# Task material:
* * *
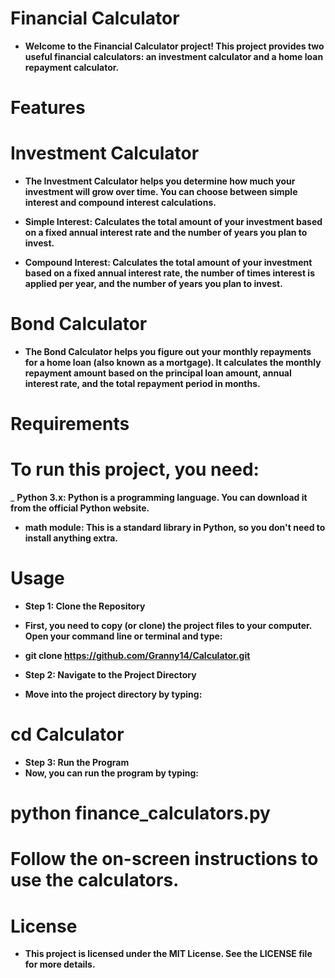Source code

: # Financial Calculator

- **Welcome to the Financial Calculator project! This project provides two useful financial calculators: an investment calculator and a home loan repayment calculator.**

# Features

# Investment Calculator
- **The Investment Calculator helps you determine how much your investment will grow over time. You can choose between simple interest and compound interest calculations.**

- **Simple Interest: Calculates the total amount of your investment based on a fixed annual interest rate and the number of years you plan to invest.**
- **Compound Interest: Calculates the total amount of your investment based on a fixed annual interest rate, the number of times interest is applied per year, and the number of years you plan to invest.**
  
# Bond Calculator
- **The Bond Calculator helps you figure out your monthly repayments for a home loan (also known as a mortgage). It calculates the monthly repayment amount based on the principal loan amount, annual interest rate, and the total repayment period in months.**

# Requirements

# To run this project, you need:

_ **Python 3.x: Python is a programming language. You can download it from the official Python website.**
- **math module: This is a standard library in Python, so you don't need to install anything extra.**
  
# Usage

- **Step 1: Clone the Repository**
- **First, you need to copy (or clone) the project files to your computer. Open your command line or terminal and type:**

- **git clone https://github.com/Granny14/Calculator.git**
  
- **Step 2: Navigate to the Project Directory**
- **Move into the project directory by typing:**

# cd Calculator
- **Step 3: Run the Program**
- **Now, you can run the program by typing:**

# python finance_calculators.py

# Follow the on-screen instructions to use the calculators.

# License

- **This project is licensed under the MIT License. See the LICENSE file for more details.**

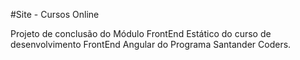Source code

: #Site - Cursos Online

Projeto de conclusão do Módulo FrontEnd Estático do curso de desenvolvimento FrontEnd Angular do Programa Santander Coders.
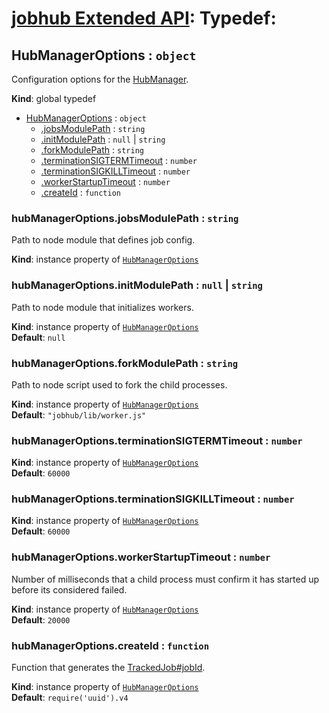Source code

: # [jobhub Extended API](README.md): Typedef:

<a name="HubManagerOptions"></a>

## HubManagerOptions : <code>object</code>
Configuration options for the [HubManager](HubManager.md#HubManager).

**Kind**: global typedef  

* [HubManagerOptions](HubManagerOptions.md#HubManagerOptions) : <code>object</code>
    * [.jobsModulePath](HubManagerOptions.md#HubManagerOptions+jobsModulePath) : <code>string</code>
    * [.initModulePath](HubManagerOptions.md#HubManagerOptions+initModulePath) : <code>null</code> &#124; <code>string</code>
    * [.forkModulePath](HubManagerOptions.md#HubManagerOptions+forkModulePath) : <code>string</code>
    * [.terminationSIGTERMTimeout](HubManagerOptions.md#HubManagerOptions+terminationSIGTERMTimeout) : <code>number</code>
    * [.terminationSIGKILLTimeout](HubManagerOptions.md#HubManagerOptions+terminationSIGKILLTimeout) : <code>number</code>
    * [.workerStartupTimeout](HubManagerOptions.md#HubManagerOptions+workerStartupTimeout) : <code>number</code>
    * [.createId](HubManagerOptions.md#HubManagerOptions+createId) : <code>function</code>

<a name="HubManagerOptions+jobsModulePath"></a>

### hubManagerOptions.jobsModulePath : <code>string</code>
Path to node module that defines job config.

**Kind**: instance property of <code>[HubManagerOptions](HubManagerOptions.md#HubManagerOptions)</code>  
<a name="HubManagerOptions+initModulePath"></a>

### hubManagerOptions.initModulePath : <code>null</code> &#124; <code>string</code>
Path to node module that initializes workers.

**Kind**: instance property of <code>[HubManagerOptions](HubManagerOptions.md#HubManagerOptions)</code>  
**Default**: <code>null</code>  
<a name="HubManagerOptions+forkModulePath"></a>

### hubManagerOptions.forkModulePath : <code>string</code>
Path to node script used to fork the child processes.

**Kind**: instance property of <code>[HubManagerOptions](HubManagerOptions.md#HubManagerOptions)</code>  
**Default**: <code>&quot;jobhub/lib/worker.js&quot;</code>  
<a name="HubManagerOptions+terminationSIGTERMTimeout"></a>

### hubManagerOptions.terminationSIGTERMTimeout : <code>number</code>
**Kind**: instance property of <code>[HubManagerOptions](HubManagerOptions.md#HubManagerOptions)</code>  
**Default**: <code>60000</code>  
<a name="HubManagerOptions+terminationSIGKILLTimeout"></a>

### hubManagerOptions.terminationSIGKILLTimeout : <code>number</code>
**Kind**: instance property of <code>[HubManagerOptions](HubManagerOptions.md#HubManagerOptions)</code>  
**Default**: <code>60000</code>  
<a name="HubManagerOptions+workerStartupTimeout"></a>

### hubManagerOptions.workerStartupTimeout : <code>number</code>
Number of milliseconds that a child process must confirm it has started up before its considered failed.

**Kind**: instance property of <code>[HubManagerOptions](HubManagerOptions.md#HubManagerOptions)</code>  
**Default**: <code>20000</code>  
<a name="HubManagerOptions+createId"></a>

### hubManagerOptions.createId : <code>function</code>
Function that generates the [TrackedJob#jobId](TrackedJob.md#TrackedJob+jobId).

**Kind**: instance property of <code>[HubManagerOptions](HubManagerOptions.md#HubManagerOptions)</code>  
**Default**: <code>require(&#x27;uuid&#x27;).v4</code>  
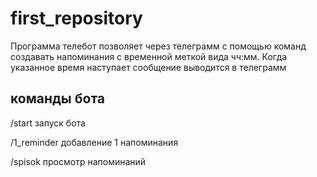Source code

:# first_repository
Программа телебот позволяет через телеграмм с помощью команд создавать напоминания с временной меткой вида чч:мм.
Когда указанное время наступает сообщение выводится в телеграмм

## команды бота

/start запуск бота

/1_reminder добавление 1 напоминания

/spisok просмотр напоминаний

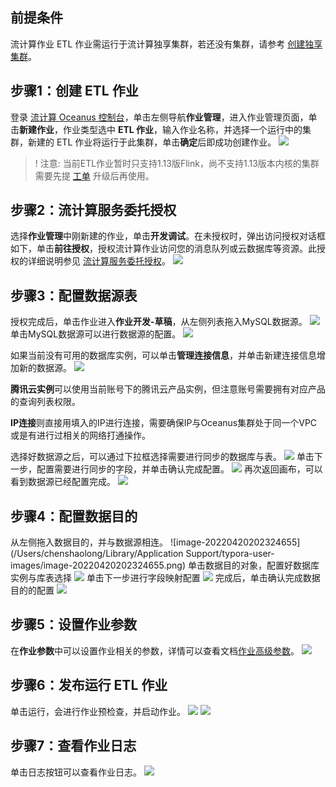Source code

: ## 前提条件
流计算作业 ETL 作业需运行于流计算独享集群，若还没有集群，请参考 [创建独享集群](https://cloud.tencent.com/document/product/849/48298)。

## 步骤1：创建 ETL 作业
登录 [流计算 Oceanus 控制台](https://console.cloud.tencent.com/oceanus)，单击左侧导航**作业管理**，进入作业管理页面，单击**新建作业**，作业类型选中 **ETL 作业**，输入作业名称，并选择一个运行中的集群，新建的 ETL 作业将运行于此集群，单击**确定**后即成功创建作业。
![](https://qcloudimg.tencent-cloud.cn/raw/34da335c753022921f8baa5759aae420.png)

>! 注意: 当前ETL作业暂时只支持1.13版Flink，尚不支持1.13版本内核的集群需要先提 [工单](https://console.cloud.tencent.com/workorder/category) 升级后再使用。

## 步骤2：流计算服务委托授权
选择**作业管理**中刚新建的作业，单击**开发调试**。在未授权时，弹出访问授权对话框如下，单击**前往授权**，授权流计算作业访问您的消息队列或云数据库等资源。此授权的详细说明参见 [流计算服务委托授权](https://cloud.tencent.com/document/product/849/38290)。
![](https://main.qcloudimg.com/raw/ec69259360d4b73ba7962f1247b0f7aa.png)

## 步骤3：配置数据源表
授权完成后，单击作业进入**作业开发-草稿**，从左侧列表拖入MySQL数据源。
![](https://qcloudimg.tencent-cloud.cn/raw/894d101ec831c3133b751b576fc14cf0.png)
单击MySQL数据源可以进行数据源的配置。
![](https://qcloudimg.tencent-cloud.cn/raw/413ccbef32952618309114c33070e41a.png)

如果当前没有可用的数据库实例，可以单击**管理连接信息**，并单击新建连接信息增加新的数据源。
![](https://qcloudimg.tencent-cloud.cn/raw/02382da8815ab0a0183b41d8b3c11179.png)

**腾讯云实例**可以使用当前账号下的腾讯云产品实例，但注意账号需要拥有对应产品的查询列表权限。

**IP连接**则直接用填入的IP进行连接，需要确保IP与Oceanus集群处于同一个VPC或是有进行过相关的网络打通操作。

选择好数据源之后，可以通过下拉框选择需要进行同步的数据库与表。
![](https://qcloudimg.tencent-cloud.cn/raw/fcfec54ed541df23fb96a5831022aff9.png)
单击下一步，配置需要进行同步的字段，并单击确认完成配置。
![](https://qcloudimg.tencent-cloud.cn/raw/64259b2e70fea04a0d79084ef6b7558d.png)
再次返回画布，可以看到数据源已经配置完成。
![](https://qcloudimg.tencent-cloud.cn/raw/8dda37eb2a8f4758c7c8e0555c303ab2.png)

## 步骤4：配置数据目的
从左侧拖入数据目的，并与数据源相连。
![image-20220420202324655](/Users/chenshaolong/Library/Application Support/typora-user-images/image-20220420202324655.png)
单击数据目的对象，配置好数据库实例与库表选择
![](https://qcloudimg.tencent-cloud.cn/raw/f74808edc0937e8dd12c7265348015a9.png)
单击下一步进行字段映射配置
![](https://qcloudimg.tencent-cloud.cn/raw/9b2684b920576f713cb691fc405b315a.png)
完成后，单击确认完成数据目的的配置
![](https://qcloudimg.tencent-cloud.cn/raw/d4c47b68bb2f1d4f8c511a8024a3391b.png)

## 步骤5：设置作业参数
在**作业参数**中可以设置作业相关的参数，详情可以查看文档[作业高级参数](https://cloud.tencent.com/document/product/849/53391)。
![](https://qcloudimg.tencent-cloud.cn/raw/92ef1ed4d2bd78d15c82af1723877ba4.png)

## 步骤6：发布运行 ETL 作业
单击运行，会进行作业预检查，并启动作业。
![](https://qcloudimg.tencent-cloud.cn/raw/712341b417a79a74b2f8e20e4c20c2eb.png)
![](https://qcloudimg.tencent-cloud.cn/raw/0cd5a22e5145b863bf5e0820e68eaa75.png)

## 步骤7：查看作业日志
单击日志按钮可以查看作业日志。
![](https://qcloudimg.tencent-cloud.cn/raw/3c2eef2d3eb727eb484c425873cad400.png)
* * *
Set down, exactly as they stand above, the lines starting with the line with "Path to node module that defines job config." and going on through the line with "### hubManagerOptions.initModulePath : <code>null</code>", and no others.

# Solved exercise:
Path to node module that defines job config.

**Kind**: instance property of <code>[HubManagerOptions](HubManagerOptions.md#HubManagerOptions)</code>  
<a name="HubManagerOptions+initModulePath"></a>

### hubManagerOptions.initModulePath : <code>null</code> &#124; <code>string</code>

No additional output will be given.